--- START ---
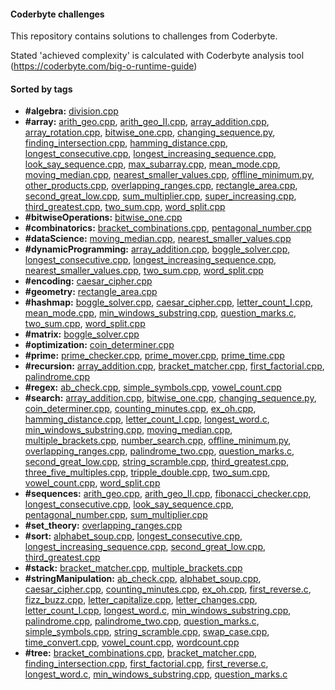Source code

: #### Coderbyte challenges
This repository contains solutions to challenges from Coderbyte.

Stated 'achieved complexity' is calculated with Coderbyte analysis tool (https://coderbyte.com/big-o-runtime-guide)
        
#### Sorted by tags
- **\#algebra:** [division.cpp](https://github.com/krzysztofWal/CoderbyteChallenges/-/blob/master/division.cpp "Go into the source file")
- **\#array:** [arith_geo.cpp](https://github.com/krzysztofWal/CoderbyteChallenges/-/blob/master/arith_geo.cpp "Go into the source file"), [arith_geo_II.cpp](https://github.com/krzysztofWal/CoderbyteChallenges/blob/master/arith_geo_II.cpp "Go into the source file"), [array_addition.cpp](https://github.com/krzysztofWal/CoderbyteChallenges/blob/master/array_addition.cpp "Go into the source file"), [array_rotation.cpp](https://github.com/krzysztofWal/CoderbyteChallenges/blob/master/array_rotation.cpp "Go into the source file"), [bitwise_one.cpp](https://github.com/krzysztofWal/CoderbyteChallenges/blob/master/bitwise_one.cpp "Go into the source file"), [changing_sequence.py](https://github.com/krzysztofWal/CoderbyteChallenges/blob/master/changing_sequence.py "Go into the source file"), [finding_intersection.cpp](https://github.com/krzysztofWal/CoderbyteChallenges/blob/master/finding_intersection.cpp "Go into the source file"), [hamming_distance.cpp](https://github.com/krzysztofWal/CoderbyteChallenges/blob/master/hamming_distance.cpp "Go into the source file"), [longest_consecutive.cpp](https://github.com/krzysztofWal/CoderbyteChallenges/blob/master/longest_consecutive.cpp "Go into the source file"), [longest_increasing_sequence.cpp](https://github.com/krzysztofWal/CoderbyteChallenges/blob/master/longest_increasing_sequence.cpp "Go into the source file"), [look_say_sequence.cpp](https://github.com/krzysztofWal/CoderbyteChallenges/blob/master/look_say_sequence.cpp "Go into the source file"), [max_subarray.cpp](https://github.com/krzysztofWal/CoderbyteChallenges/blob/master/max_subarray.cpp "Go into the source file"), [mean_mode.cpp](https://github.com/krzysztofWal/CoderbyteChallenges/blob/master/mean_mode.cpp "Go into the source file"), [moving_median.cpp](https://github.com/krzysztofWal/CoderbyteChallenges/blob/master/moving_median.cpp "Go into the source file"), [nearest_smaller_values.cpp](https://github.com/krzysztofWal/CoderbyteChallenges/blob/master/nearest_smaller_values.cpp "Go into the source file"), [offline_minimum.py](https://github.com/krzysztofWal/CoderbyteChallenges/blob/master/offline_minimum.py "Go into the source file"), [other_products.cpp](https://github.com/krzysztofWal/CoderbyteChallenges/blob/master/other_products.cpp "Go into the source file"), [overlapping_ranges.cpp](https://github.com/krzysztofWal/CoderbyteChallenges/blob/master/overlapping_ranges.cpp "Go into the source file"), [rectangle_area.cpp](https://github.com/krzysztofWal/CoderbyteChallenges/blob/master/rectangle_area.cpp "Go into the source file"), [second_great_low.cpp](https://github.com/krzysztofWal/CoderbyteChallenges/blob/master/second_great_low.cpp "Go into the source file"), [sum_multiplier.cpp](https://github.com/krzysztofWal/CoderbyteChallenges/blob/master/sum_multiplier.cpp "Go into the source file"), [super_increasing.cpp](https://github.com/krzysztofWal/CoderbyteChallenges/blob/master/super_increasing.cpp "Go into the source file"), [third_greatest.cpp](https://github.com/krzysztofWal/CoderbyteChallenges/blob/master/third_greatest.cpp "Go into the source file"), [two_sum.cpp](https://github.com/krzysztofWal/CoderbyteChallenges/blob/master/two_sum.cpp "Go into the source file"), [word_split.cpp](https://github.com/krzysztofWal/CoderbyteChallenges/blob/master/word_split.cpp "Go into the source file")
- **\#bitwiseOperations:** [bitwise_one.cpp](https://github.com/krzysztofWal/CoderbyteChallenges/blob/master/bitwise_one.cpp "Go into the source file")
- **\#combinatorics:** [bracket_combinations.cpp](https://github.com/krzysztofWal/CoderbyteChallenges/blob/master/bracket_combinations.cpp "Go into the source file"), [pentagonal_number.cpp](https://github.com/krzysztofWal/CoderbyteChallenges/blob/master/pentagonal_number.cpp "Go into the source file")
- **\#dataScience:** [moving_median.cpp](https://github.com/krzysztofWal/CoderbyteChallenges/blob/master/moving_median.cpp "Go into the source file"), [nearest_smaller_values.cpp](https://github.com/krzysztofWal/CoderbyteChallenges/blob/master/nearest_smaller_values.cpp "Go into the source file")
- **\#dynamicProgramming:** [array_addition.cpp](https://github.com/krzysztofWal/CoderbyteChallenges/blob/master/array_addition.cpp "Go into the source file"), [boggle_solver.cpp](https://github.com/krzysztofWal/CoderbyteChallenges/blob/master/boggle_solver.cpp "Go into the source file"), [longest_consecutive.cpp](https://github.com/krzysztofWal/CoderbyteChallenges/blob/master/longest_consecutive.cpp "Go into the source file"), [longest_increasing_sequence.cpp](https://github.com/krzysztofWal/CoderbyteChallenges/blob/master/longest_increasing_sequence.cpp "Go into the source file"), [nearest_smaller_values.cpp](https://github.com/krzysztofWal/CoderbyteChallenges/blob/master/nearest_smaller_values.cpp "Go into the source file"), [two_sum.cpp](https://github.com/krzysztofWal/CoderbyteChallenges/blob/master/two_sum.cpp "Go into the source file"), [word_split.cpp](https://github.com/krzysztofWal/CoderbyteChallenges/blob/master/word_split.cpp "Go into the source file")
- **\#encoding:** [caesar_cipher.cpp](https://github.com/krzysztofWal/CoderbyteChallenges/blob/master/caesar_cipher.cpp "Go into the source file")
- **\#geometry:** [rectangle_area.cpp](https://github.com/krzysztofWal/CoderbyteChallenges/blob/master/rectangle_area.cpp "Go into the source file")
- **\#hashmap:** [boggle_solver.cpp](https://github.com/krzysztofWal/CoderbyteChallenges/blob/master/boggle_solver.cpp "Go into the source file"), [caesar_cipher.cpp](https://github.com/krzysztofWal/CoderbyteChallenges/blob/master/caesar_cipher.cpp "Go into the source file"), [letter_count_I.cpp](https://github.com/krzysztofWal/CoderbyteChallenges/blob/master/letter_count_I.cpp "Go into the source file"), [mean_mode.cpp](https://github.com/krzysztofWal/CoderbyteChallenges/blob/master/mean_mode.cpp "Go into the source file"), [min_windows_substring.cpp](https://github.com/krzysztofWal/CoderbyteChallenges/blob/master/min_windows_substring.cpp "Go into the source file"), [question_marks.c](https://github.com/krzysztofWal/CoderbyteChallenges/blob/master/question_marks.c "Go into the source file"), [two_sum.cpp](https://github.com/krzysztofWal/CoderbyteChallenges/blob/master/two_sum.cpp "Go into the source file"), [word_split.cpp](https://github.com/krzysztofWal/CoderbyteChallenges/blob/master/word_split.cpp "Go into the source file")
- **\#matrix:** [boggle_solver.cpp](https://github.com/krzysztofWal/CoderbyteChallenges/blob/master/boggle_solver.cpp "Go into the source file")
- **\#optimization:** [coin_determiner.cpp](https://github.com/krzysztofWal/CoderbyteChallenges/blob/master/coin_determiner.cpp "Go into the source file")
- **\#prime:** [prime_checker.cpp](https://github.com/krzysztofWal/CoderbyteChallenges/blob/master/prime_checker.cpp "Go into the source file"), [prime_mover.cpp](https://github.com/krzysztofWal/CoderbyteChallenges/blob/master/prime_mover.cpp "Go into the source file"), [prime_time.cpp](https://github.com/krzysztofWal/CoderbyteChallenges/blob/master/prime_time.cpp "Go into the source file")
- **\#recursion:** [array_addition.cpp](https://github.com/krzysztofWal/CoderbyteChallenges/blob/master/array_addition.cpp "Go into the source file"), [bracket_matcher.cpp](https://github.com/krzysztofWal/CoderbyteChallenges/blob/master/bracket_matcher.cpp "Go into the source file"), [first_factorial.cpp](https://github.com/krzysztofWal/CoderbyteChallenges/blob/master/first_factorial.cpp "Go into the source file"), [palindrome.cpp](https://github.com/krzysztofWal/CoderbyteChallenges/blob/master/palindrome.cpp "Go into the source file")
- **\#regex:** [ab_check.cpp](https://github.com/krzysztofWal/CoderbyteChallenges/blob/master/ab_check.cpp "Go into the source file"), [simple_symbols.cpp](https://github.com/krzysztofWal/CoderbyteChallenges/blob/master/simple_symbols.cpp "Go into the source file"), [vowel_count.cpp](https://github.com/krzysztofWal/CoderbyteChallenges/blob/master/vowel_count.cpp "Go into the source file")
- **\#search:** [array_addition.cpp](https://github.com/krzysztofWal/CoderbyteChallenges/blob/master/array_addition.cpp "Go into the source file"), [bitwise_one.cpp](https://github.com/krzysztofWal/CoderbyteChallenges/blob/master/bitwise_one.cpp "Go into the source file"), [changing_sequence.py](https://github.com/krzysztofWal/CoderbyteChallenges/blob/master/changing_sequence.py "Go into the source file"), [coin_determiner.cpp](https://github.com/krzysztofWal/CoderbyteChallenges/blob/master/coin_determiner.cpp "Go into the source file"), [counting_minutes.cpp](https://github.com/krzysztofWal/CoderbyteChallenges/blob/master/counting_minutes.cpp "Go into the source file"), [ex_oh.cpp](https://github.com/krzysztofWal/CoderbyteChallenges/blob/master/ex_oh.cpp "Go into the source file"), [hamming_distance.cpp](https://github.com/krzysztofWal/CoderbyteChallenges/blob/master/hamming_distance.cpp "Go into the source file"), [letter_count_I.cpp](https://github.com/krzysztofWal/CoderbyteChallenges/blob/master/letter_count_I.cpp "Go into the source file"), [longest_word.c](https://github.com/krzysztofWal/CoderbyteChallenges/blob/master/longest_word.c "Go into the source file"), [min_windows_substring.cpp](https://github.com/krzysztofWal/CoderbyteChallenges/blob/master/min_windows_substring.cpp "Go into the source file"), [moving_median.cpp](https://github.com/krzysztofWal/CoderbyteChallenges/blob/master/moving_median.cpp "Go into the source file"), [multiple_brackets.cpp](https://github.com/krzysztofWal/CoderbyteChallenges/blob/master/multiple_brackets.cpp "Go into the source file"), [number_search.cpp](https://github.com/krzysztofWal/CoderbyteChallenges/blob/master/number_search.cpp "Go into the source file"), [offline_minimum.py](https://github.com/krzysztofWal/CoderbyteChallenges/blob/master/offline_minimum.py "Go into the source file"), [overlapping_ranges.cpp](https://github.com/krzysztofWal/CoderbyteChallenges/blob/master/overlapping_ranges.cpp "Go into the source file"), [palindrome_two.cpp](https://github.com/krzysztofWal/CoderbyteChallenges/blob/master/palindrome_two.cpp "Go into the source file"), [question_marks.c](https://github.com/krzysztofWal/CoderbyteChallenges/blob/master/question_marks.c "Go into the source file"), [second_great_low.cpp](https://github.com/krzysztofWal/CoderbyteChallenges/blob/master/second_great_low.cpp "Go into the source file"), [string_scramble.cpp](https://github.com/krzysztofWal/CoderbyteChallenges/blob/master/string_scramble.cpp "Go into the source file"), [third_greatest.cpp](https://github.com/krzysztofWal/CoderbyteChallenges/blob/master/third_greatest.cpp "Go into the source file"), [three_five_multiples.cpp](https://github.com/krzysztofWal/CoderbyteChallenges/blob/master/three_five_multiples.cpp "Go into the source file"), [tripple_double.cpp](https://github.com/krzysztofWal/CoderbyteChallenges/blob/master/tripple_double.cpp "Go into the source file"), [two_sum.cpp](https://github.com/krzysztofWal/CoderbyteChallenges/blob/master/two_sum.cpp "Go into the source file"), [vowel_count.cpp](https://github.com/krzysztofWal/CoderbyteChallenges/blob/master/vowel_count.cpp "Go into the source file"), [word_split.cpp](https://github.com/krzysztofWal/CoderbyteChallenges/blob/master/word_split.cpp "Go into the source file")
- **\#sequences:** [arith_geo.cpp](https://github.com/krzysztofWal/CoderbyteChallenges/blob/master/arith_geo.cpp "Go into the source file"), [arith_geo_II.cpp](https://github.com/krzysztofWal/CoderbyteChallenges/blob/master/arith_geo_II.cpp "Go into the source file"), [fibonacci_checker.cpp](https://github.com/krzysztofWal/CoderbyteChallenges/blob/master/fibonacci_checker.cpp "Go into the source file"), [longest_consecutive.cpp](https://github.com/krzysztofWal/CoderbyteChallenges/blob/master/longest_consecutive.cpp "Go into the source file"), [look_say_sequence.cpp](https://github.com/krzysztofWal/CoderbyteChallenges/blob/master/look_say_sequence.cpp "Go into the source file"), [pentagonal_number.cpp](https://github.com/krzysztofWal/CoderbyteChallenges/blob/master/pentagonal_number.cpp "Go into the source file"), [sum_multiplier.cpp](https://github.com/krzysztofWal/CoderbyteChallenges/blob/master/sum_multiplier.cpp "Go into the source file")
- **\#set_theory:** [overlapping_ranges.cpp](https://github.com/krzysztofWal/CoderbyteChallenges/blob/master/overlapping_ranges.cpp "Go into the source file")
- **\#sort:** [alphabet_soup.cpp](https://github.com/krzysztofWal/CoderbyteChallenges/blob/master/alphabet_soup.cpp "Go into the source file"), [longest_consecutive.cpp](https://github.com/krzysztofWal/CoderbyteChallenges/blob/master/longest_consecutive.cpp "Go into the source file"), [longest_increasing_sequence.cpp](https://github.com/krzysztofWal/CoderbyteChallenges/blob/master/longest_increasing_sequence.cpp "Go into the source file"), [second_great_low.cpp](https://github.com/krzysztofWal/CoderbyteChallenges/blob/master/second_great_low.cpp "Go into the source file"), [third_greatest.cpp](https://github.com/krzysztofWal/CoderbyteChallenges/blob/master/third_greatest.cpp "Go into the source file")
- **\#stack:** [bracket_matcher.cpp](https://github.com/krzysztofWal/CoderbyteChallenges/blob/master/bracket_matcher.cpp "Go into the source file"), [multiple_brackets.cpp](https://github.com/krzysztofWal/CoderbyteChallenges/blob/master/multiple_brackets.cpp "Go into the source file")
- **\#stringManipulation:** [ab_check.cpp](https://github.com/krzysztofWal/CoderbyteChallenges/blob/master/ab_check.cpp "Go into the source file"), [alphabet_soup.cpp](https://github.com/krzysztofWal/CoderbyteChallenges/blob/master/alphabet_soup.cpp "Go into the source file"), [caesar_cipher.cpp](https://github.com/krzysztofWal/CoderbyteChallenges/blob/master/caesar_cipher.cpp "Go into the source file"), [counting_minutes.cpp](https://github.com/krzysztofWal/CoderbyteChallenges/blob/master/counting_minutes.cpp "Go into the source file"), [ex_oh.cpp](https://github.com/krzysztofWal/CoderbyteChallenges/blob/master/ex_oh.cpp "Go into the source file"), [first_reverse.c](https://github.com/krzysztofWal/CoderbyteChallenges/blob/master/first_reverse.c "Go into the source file"), [fizz_buzz.cpp](https://github.com/krzysztofWal/CoderbyteChallenges/blob/master/fizz_buzz.cpp "Go into the source file"), [letter_capitalize.cpp](https://github.com/krzysztofWal/CoderbyteChallenges/blob/master/letter_capitalize.cpp "Go into the source file"), [letter_changes.cpp](https://github.com/krzysztofWal/CoderbyteChallenges/blob/master/letter_changes.cpp "Go into the source file"), [letter_count_I.cpp](https://github.com/krzysztofWal/CoderbyteChallenges/blob/master/letter_count_I.cpp "Go into the source file"), [longest_word.c](https://github.com/krzysztofWal/CoderbyteChallenges/blob/master/longest_word.c "Go into the source file"), [min_windows_substring.cpp](https://github.com/krzysztofWal/CoderbyteChallenges/blob/master/min_windows_substring.cpp "Go into the source file"), [palindrome.cpp](https://github.com/krzysztofWal/CoderbyteChallenges/blob/master/palindrome.cpp "Go into the source file"), [palindrome_two.cpp](https://github.com/krzysztofWal/CoderbyteChallenges/blob/master/palindrome_two.cpp "Go into the source file"), [question_marks.c](https://github.com/krzysztofWal/CoderbyteChallenges/blob/master/question_marks.c "Go into the source file"), [simple_symbols.cpp](https://github.com/krzysztofWal/CoderbyteChallenges/blob/master/simple_symbols.cpp "Go into the source file"), [string_scramble.cpp](https://github.com/krzysztofWal/CoderbyteChallenges/blob/master/string_scramble.cpp "Go into the source file"), [swap_case.cpp](https://github.com/krzysztofWal/CoderbyteChallenges/blob/master/swap_case.cpp "Go into the source file"), [time_convert.cpp](https://github.com/krzysztofWal/CoderbyteChallenges/blob/master/time_convert.cpp "Go into the source file"), [vowel_count.cpp](https://github.com/krzysztofWal/CoderbyteChallenges/blob/master/vowel_count.cpp "Go into the source file"), [wordcount.cpp](https://github.com/krzysztofWal/CoderbyteChallenges/blob/master/wordcount.cpp "Go into the source file")
- **\#tree:** [bracket_combinations.cpp](https://github.com/krzysztofWal/CoderbyteChallenges/blob/master/bracket_combinations.cpp "Go into the source file"), [bracket_matcher.cpp](https://github.com/krzysztofWal/CoderbyteChallenges/blob/master/bracket_matcher.cpp "Go into the source file"), [finding_intersection.cpp](https://github.com/krzysztofWal/CoderbyteChallenges/blob/master/finding_intersection.cpp "Go into the source file"), [first_factorial.cpp](https://github.com/krzysztofWal/CoderbyteChallenges/blob/master/first_factorial.cpp "Go into the source file"), [first_reverse.c](https://github.com/krzysztofWal/CoderbyteChallenges/blob/master/first_reverse.c "Go into the source file"), [longest_word.c](https://github.com/krzysztofWal/CoderbyteChallenges/blob/master/longest_word.c "Go into the source file"), [min_windows_substring.cpp](https://github.com/krzysztofWal/CoderbyteChallenges/blob/master/min_windows_substring.cpp "Go into the source file"), [question_marks.c](https://github.com/krzysztofWal/CoderbyteChallenges/blob/master/question_marks.c "Go into the source file")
--- END ---
• THE TASK: Give again, exactly, the lines from the start of the data through the one holding "#### Sorted by tags"; omit the pictures.

• TASK RESULT:
Source code

: #### Coderbyte challenges
This repository contains solutions to challenges from Coderbyte.

Stated 'achieved complexity' is calculated with Coderbyte analysis tool (https://coderbyte.com/big-o-runtime-guide)
        
#### Sorted by tags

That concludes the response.